*** INFORMATION GIVEN ***

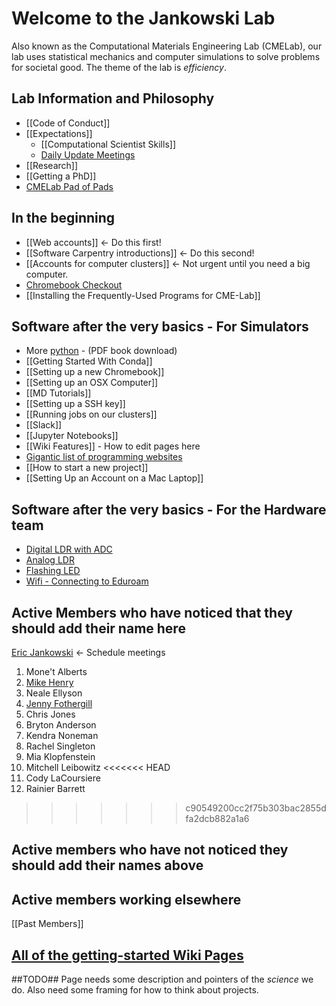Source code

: # Welcome to the Jankowski Lab #
Also known as the Computational Materials Engineering Lab (CMELab), our lab uses statistical mechanics and computer simulations to solve problems for societal good. The theme of the lab is *efficiency*.

## Lab Information and Philosophy ##
* [[Code of Conduct]] 
* [[Expectations]]
    * [[Computational Scientist Skills]]
    * [Daily Update Meetings](https://etherpad.boisestate.edu/p/cme-1)
* [[Research]]
* [[Getting a PhD]]
* [CMELab Pad of Pads](https://etherpad.boisestate.edu/p/cmelab-pad-of-pads)

## In the beginning ##
* [[Web accounts]]  <- Do this first!
* [[Software Carpentry introductions]]  <- Do this second!
* [[Accounts for computer clusters]] <- Not urgent until you need a big computer.
* [Chromebook Checkout](https://docs.google.com/spreadsheets/d/1q09wjk9HKtRtBNhU_heKF84a3awLpIyzw9q8gPIXRqA/edit?usp=sharing)
* [[Installing the Frequently-Used Programs for CME-Lab]]

## Software after the very basics - For Simulators ##
* More [python](http://bit.ly/2tBTW7W) - (PDF book download)
* [[Getting Started With Conda]]
* [[Setting up a new Chromebook]]
* [[Setting up an OSX Computer]]
* [[MD Tutorials]]
* [[Setting up a SSH key]]
* [[Running jobs on our clusters]]
* [[Slack]]
* [[Jupyter Notebooks]]
* [[Wiki Features]] - How to edit pages here
* [Gigantic list of programming websites](https://github.com/sdmg15/Best-websites-a-programmer-should-visit)
* [[How to start a new project]]
* [[Setting Up an Account on a Mac Laptop]]

## Software after the very basics - For the Hardware team ##

* [Digital LDR with ADC](https://bitbucket.org/cmelab/raspberry-pi/wiki/Digital%20LDR%20with%20ADC%20Setup)
* [Analog LDR](https://bitbucket.org/cmelab/raspberry-pi/wiki/Analog%20LDR)
* [Flashing LED](https://bitbucket.org/cmelab/raspberry-pi/wiki/Flashing%20LED)
* [Wifi - Connecting to Eduroam](https://bitbucket.org/cmelab/raspberry-pi/wiki/WiFi%20-%20Connecting%20to%20Eduroam)

## Active Members who have noticed that they should add their name here ##
[Eric Jankowski](https://github.com/cmelab/getting-started/blob/master/wiki/Prof.%20Jankowski.md) <- Schedule meetings

1. Mone't Alberts 
1. [Mike Henry](https://henrymike.com)
1. Neale Ellyson
1. [Jenny Fothergill](https://github.com/jennyfothergill)
1. Chris Jones
1. Bryton Anderson
1. Kendra Noneman 
1. Rachel Singleton
1. Mia Klopfenstein
1. Mitchell Leibowitz
<<<<<<< HEAD
1. Cody LaCoursiere
1. Rainier Barrett

>>>>>>> c90549200cc2f75b303bac2855dfa2dcb882a1a6

## Active members who have not noticed they should add their names above ##

## Active members working elsewhere ##

[[Past Members]]

## [All of the getting-started Wiki Pages](https://bitbucket.org/cmelab/getting-started/wiki/browse/) ##

##TODO##
Page needs some description and pointers of the *science* we do. Also need some framing for how to think about projects.
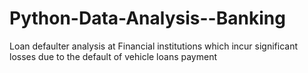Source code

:# Python-Data-Analysis--Banking
Loan defaulter analysis at Financial institutions which incur significant losses due to the default of vehicle loans payment
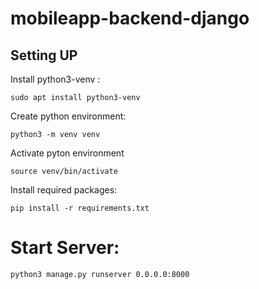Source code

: # mobileapp-backend-django

## Setting UP

Install python3-venv :

    sudo apt install python3-venv

Create python environment:

    python3 -m venv venv

Activate pyton environment

    source venv/bin/activate

Install required packages:

    pip install -r requirements.txt
    

# Start Server:

    python3 manage.py runserver 0.0.0.0:8000

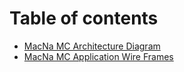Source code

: # Table of contents

* [MacNa MC Architecture Diagram](README.md)
* [MacNa MC Application Wire Frames](macna-mc-application-wire-frames.md)
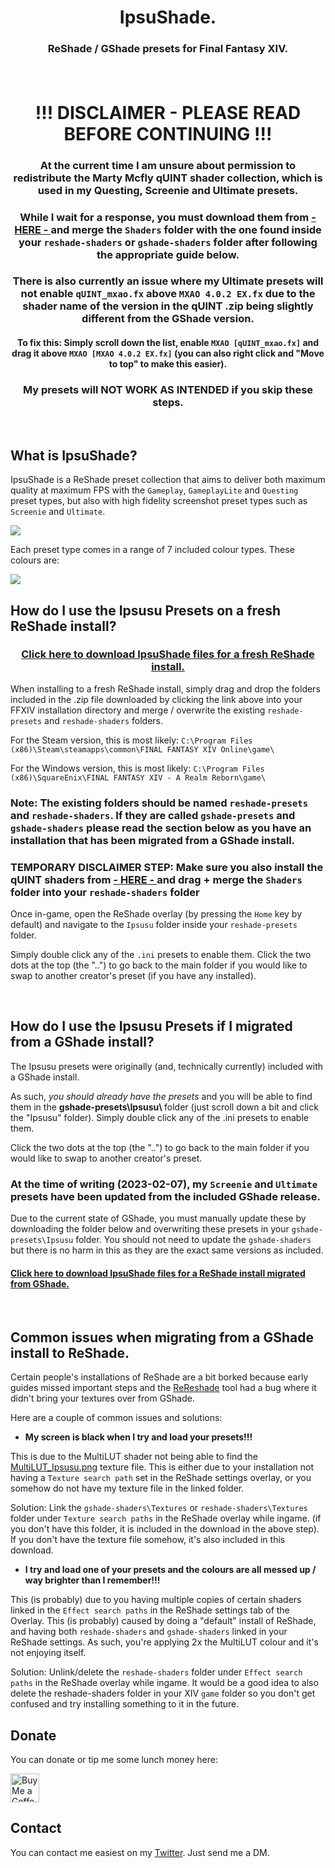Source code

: <p align="center">
  <h1 align="center">IpsuShade.</h1>
  <h3 align="center"> ReShade / GShade presets for Final Fantasy XIV.</p>
<!--- <p align="center">
    <img width="50%" src="https://i.imgur.com/vGikwdM.png">
  </p> ---!>
</p>

<br>


<h1 align="center">  !!! DISCLAIMER - PLEASE READ BEFORE CONTINUING !!! </h1>

<h3 align="center">
At the current time I am unsure about permission to redistribute the Marty Mcfly qUINT shader collection, which is used in my Questing, Screenie and Ultimate presets. 
</h3>
<h3 align="center">
While I wait for a response, you must download them from <a href='https://github.com/martymcmodding/qUINT/archive/refs/heads/master.zip' target='_black'>  - HERE - </a> and merge the <code>Shaders</code> folder with the one found inside your <code>reshade-shaders</code> or <code>gshade-shaders</code> folder after following the appropriate guide below.  
</h3>
<h3 align="center">There is also currently an issue where my Ultimate presets will not enable <code>qUINT_mxao.fx</code> above <code>MXAO 4.0.2 EX.fx</code> due to the shader name of the version in the qUINT .zip being slightly different from the GShade version.</h3>
<h4 align="center">
To fix this: Simply scroll down the list, enable <code>MXAO [qUINT_mxao.fx]</code> and drag it above <code>MXAO [MXAO 4.0.2 EX.fx]</code> (you can also right click and "Move to top" to make this easier).
</h4>
<h3 align="center">
My presets will NOT WORK AS INTENDED if you skip these steps.
</h3>
<br>

## What is IpsuShade?

IpsuShade is a ReShade preset collection that aims to deliver both maximum quality at maximum FPS with the `Gameplay`, `GameplayLite` and `Questing` preset types, but also with high fidelity screenshot preset types such as `Screenie` and `Ultimate`.

<img src="https://i.imgur.com/0h3bTyM.png">

Each preset type comes in a range of 7 included colour types.
These colours are: 

<img src="https://i.imgur.com/wr2tvRH.png">

## How do I use the Ipsusu Presets on a fresh ReShade install?

<h3 align="center"> <a href='https://raw.githubusercontent.com/ipsusu/IpsuShade/master/IpsuShade_ReShadeFolderRelease.zip' target='_blank'> Click here to download IpsuShade files for a fresh ReShade install. </a> </h3>

When installing to a fresh ReShade install, simply drag and drop the folders included in the .zip file downloaded by clicking the link above into your FFXIV installation directory and merge / overwrite the existing `reshade-presets` and `reshade-shaders` folders. 

For the Steam version, this is most likely: `C:\Program Files (x86)\Steam\steamapps\common\FINAL FANTASY XIV Online\game\`

For the Windows version, this is most likely: `C:\Program Files (x86)\SquareEnix\FINAL FANTASY XIV - A Realm Reborn\game\`

### Note: The existing folders should be named `reshade-presets` and `reshade-shaders`. If they are called `gshade-presets` and `gshade-shaders` please read the section below as you have an installation that has been migrated from a GShade install.

<h3> TEMPORARY DISCLAIMER STEP: Make sure you also install the qUINT shaders from <a href='https://github.com/martymcmodding/qUINT/archive/refs/heads/master.zip' target='_black'>  - HERE - </a> and drag + merge the <code>Shaders</code> folder into your <code>reshade-shaders</code> folder </h3>

Once in-game, open the ReShade overlay (by pressing the `Home` key by default) and navigate to the `Ipsusu` folder inside your `reshade-presets` folder.

Simply double click any of the `.ini` presets to enable them. Click the two dots at the top (the "..") to go back to the main folder if you would like to swap to another creator's preset (if you have any installed).

<br>

## How do I use the Ipsusu Presets if I migrated from a GShade install?

The Ipsusu presets were originally (and, technically currently) included with a GShade install. 

As such, <i>you should already have the presets</i> and you will be able to find them in the <b>gshade-presets\Ipsusu\ </b> folder (just scroll down a bit and click the "Ipsusu" folder). Simply double click any of the .ini presets to enable them. 

Click the two dots at the top (the "..") to go back to the main folder if you would like to swap to another creator's preset.

<h3>At the time of writing (2023-02-07), my <code>Screenie</code> and <code>Ultimate</code> presets have been updated from the included GShade release. </h3>

Due to the current state of GShade, you must manually update these by downloading the folder below and overwriting these presets in your `gshade-presets\Ipsusu` folder. You should not need to update the `gshade-shaders` but there is no harm in this as they are the exact same versions as included.  

#### <a href='https://raw.githubusercontent.com/ipsusu/IpsuShade/master/IpsuShade_GShadeFolderRelease.zip' target='_blank'> Click here to download IpsuShade files for a ReShade install migrated from GShade. </a>

<br>

## Common issues when migrating from a GShade install to ReShade.

Certain people's installations of ReShade are a bit borked because early guides missed important steps and the <a href="https://github.com/eqbot/ReReShade">ReReshade</a> tool had a bug where it didn't bring your textures over from GShade.

Here are a couple of common issues and solutions:

- <b>My screen is black when I try and load your presets!!!</b>

This is due to the MultiLUT shader not being able to find the <a href="https://github.com/ipsusu/IpsuShade/blob/master/Textures/MultiLut_Ipsusu.png">MultiLUT_Ipsusu.png</a> texture file. This is either due to your installation not having a `Texture search path` set in the ReShade settings overlay, or you somehow do not have my texture file in the linked folder.

Solution: Link the `gshade-shaders\Textures` or `reshade-shaders\Textures`  folder under `Texture search paths` in the ReShade overlay while ingame. (if you don't have this folder, it is included in the download in the above step). If you don't have the texture file somehow, it's also included in this download.

- <b>I try and load one of your presets and the colours are all messed up / way brighter than I remember!!!</b>

This (is probably) due to you having multiple copies of certain shaders linked in the `Effect search paths` in the ReShade settings tab of the Overlay.
This (is probably) caused by doing a "default" install of ReShade, and having both `reshade-shaders` and `gshade-shaders` linked in your ReShade settings.
As such, you're applying 2x the MultiLUT colour and it's not enjoying itself.

Solution: Unlink/delete the `reshade-shaders` folder under `Effect search paths` in the ReShade overlay while ingame. It would be a good idea to also delete the reshade-shaders folder in your XIV `game` folder so you don't get confused and try installing something to it in the future. 

## Donate

You can donate or tip me some lunch money here:

<a href='https://ko-fi.com/ipsusu' target='_blank'><img height='35' style='border:0px;height:46px;' src='https://az743702.vo.msecnd.net/cdn/kofi3.png?v=0' border='0' alt='Buy Me a Coffee at ko-fi.com'/></a>
  
## Contact

You can contact me easiest on my <a href='https://twitter.com/ipsusu'>Twitter</a>. Just send me a DM.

*** End of INFORMATION GIVEN ***

- **AIM OF THE TASK**
Filter the entries down to the lines that include the string "environment".

- **COMPLETED TASK**
Create python environment:
Activate pyton environment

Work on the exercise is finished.